将門塚
まさかどづか(Masakadozuka, Grave of Severed Head of Masakado Taira)
【K-TK001】探訪日:2023/9.16
東京都千代田区大手町1丁目2-1
【MAP】
〔駐車場所〕
940(天慶3)年、平将門の乱を起こした平将門は、藤原秀郷,平貞盛らの追討軍によって討たれ(享年38)、首級は京都で獄門にかけられたが、三日後に持ち去られて武蔵国豊島郡芝崎の神田明神の近くに葬られた。伝承では、将門の首が故郷恋しさに獄門を抜け出し東方へ飛び去り、この地に落ちたとされ、村人は恐怖し塚を築いて埋葬したという。首塚は、かつては盛り土があったことから、古墳であったとも考えられている。

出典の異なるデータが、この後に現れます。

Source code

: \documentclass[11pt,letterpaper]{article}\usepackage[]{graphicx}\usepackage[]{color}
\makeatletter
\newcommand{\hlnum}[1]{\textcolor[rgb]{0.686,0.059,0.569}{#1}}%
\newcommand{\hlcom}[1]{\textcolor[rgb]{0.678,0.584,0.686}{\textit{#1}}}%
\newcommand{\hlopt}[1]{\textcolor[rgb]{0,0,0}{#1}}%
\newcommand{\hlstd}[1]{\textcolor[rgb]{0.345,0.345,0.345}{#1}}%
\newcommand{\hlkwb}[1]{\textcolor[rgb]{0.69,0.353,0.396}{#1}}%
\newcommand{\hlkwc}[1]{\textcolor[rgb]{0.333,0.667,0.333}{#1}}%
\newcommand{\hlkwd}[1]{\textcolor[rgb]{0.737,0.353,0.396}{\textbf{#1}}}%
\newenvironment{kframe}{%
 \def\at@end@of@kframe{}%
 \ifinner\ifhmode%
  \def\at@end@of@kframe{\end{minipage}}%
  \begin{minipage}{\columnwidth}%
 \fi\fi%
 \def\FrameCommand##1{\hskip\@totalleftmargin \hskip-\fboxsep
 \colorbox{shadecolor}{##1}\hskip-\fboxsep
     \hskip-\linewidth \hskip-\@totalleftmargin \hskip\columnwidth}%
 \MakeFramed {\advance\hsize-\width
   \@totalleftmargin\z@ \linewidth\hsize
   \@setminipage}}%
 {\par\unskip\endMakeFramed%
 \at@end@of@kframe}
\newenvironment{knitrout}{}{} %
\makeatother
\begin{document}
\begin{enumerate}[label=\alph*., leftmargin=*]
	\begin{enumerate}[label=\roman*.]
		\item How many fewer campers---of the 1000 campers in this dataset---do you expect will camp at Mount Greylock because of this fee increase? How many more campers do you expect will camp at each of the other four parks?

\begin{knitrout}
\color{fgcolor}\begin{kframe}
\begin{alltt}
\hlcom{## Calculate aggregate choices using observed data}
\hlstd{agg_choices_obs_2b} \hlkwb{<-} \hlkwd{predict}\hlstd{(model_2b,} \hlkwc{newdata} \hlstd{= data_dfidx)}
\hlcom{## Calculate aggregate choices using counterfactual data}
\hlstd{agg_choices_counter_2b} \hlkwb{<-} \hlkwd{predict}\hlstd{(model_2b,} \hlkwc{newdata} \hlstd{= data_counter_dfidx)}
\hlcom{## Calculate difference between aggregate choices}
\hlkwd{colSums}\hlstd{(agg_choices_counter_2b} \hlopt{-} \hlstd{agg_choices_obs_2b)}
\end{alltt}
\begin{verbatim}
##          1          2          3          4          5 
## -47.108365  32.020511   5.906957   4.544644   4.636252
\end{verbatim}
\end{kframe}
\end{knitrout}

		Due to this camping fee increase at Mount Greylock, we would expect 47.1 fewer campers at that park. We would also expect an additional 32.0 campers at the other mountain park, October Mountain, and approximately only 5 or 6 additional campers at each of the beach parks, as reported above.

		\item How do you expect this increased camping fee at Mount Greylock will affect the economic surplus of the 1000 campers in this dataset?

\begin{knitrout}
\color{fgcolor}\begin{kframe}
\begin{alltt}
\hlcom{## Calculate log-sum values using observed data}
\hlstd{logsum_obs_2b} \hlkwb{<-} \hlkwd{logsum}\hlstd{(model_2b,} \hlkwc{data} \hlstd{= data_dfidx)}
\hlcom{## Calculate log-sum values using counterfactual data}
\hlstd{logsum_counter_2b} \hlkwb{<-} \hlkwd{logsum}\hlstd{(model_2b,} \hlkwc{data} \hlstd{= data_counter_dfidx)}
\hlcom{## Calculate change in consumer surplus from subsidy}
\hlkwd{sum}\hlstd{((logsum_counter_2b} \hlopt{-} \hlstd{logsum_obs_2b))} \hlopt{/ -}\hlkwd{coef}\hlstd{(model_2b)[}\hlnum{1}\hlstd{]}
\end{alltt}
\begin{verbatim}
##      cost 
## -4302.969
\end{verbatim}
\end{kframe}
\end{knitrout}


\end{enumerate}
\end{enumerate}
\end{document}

その後もこの地では疫病が流行するなど、村人は将門の祟りとして苦しんでいた。1307(徳治2)年、諸国を遊行回国中であった他阿真教上人は、将門に「蓮阿弥陀仏」の法名を追贈し首塚の上に自らが揮毫した石板塔婆を建て、日輪寺で供養し、傍らの神田明神に御霊を合わせ祀った。日輪寺は、神田明神の別当として将門信仰を伝えてきた。
平将門の乱は、もともと平氏一族間の私闘であり、そのなかで将門は勢力を拡大した。やがて受領(国司のもとで働く行政責任者)と地方富豪層の間の調停に積極介入するようになり、そのこじれから国衙と戦となって、結果的に朝廷への叛乱とみなされるに至った。将門は関東を制圧して新皇と自称し、関東に独立勢力圏を打ち立てようとするが、平貞盛,藤原秀郷,藤原為憲ら追討軍の攻撃を受けて、新皇僭称後わずか2ヶ月で滅ぼされた。
歴史上は朝敵とされたが、続く自然災害や役人の横暴に苦しめられていた当時の東国の民にとっては、将門に対する期待と同情は大きく、その後の東国の平氏武将の崇敬を受けている。平将門神に祈願すると勝負に勝つといわれた。
将門の祟り伝説とされる事件,事故はいくつか残されている。江戸時代には仙台藩・原田宗輔による刃傷沙汰が発生している(伊達騒動)。第二次世界大戦後、GHQが丸の内,大手町周辺の区画整理にとって障害となるこの地を撤去,造成しようとした時、不審な事故が相次いだため、計画を取り止めている。そのため、大手町周辺が高層ビル街へと発展する過程においても、首塚は取り壊しや移転を免れて残されてきた。現在の将門塚は2021(令和3)年春に整備されたものである。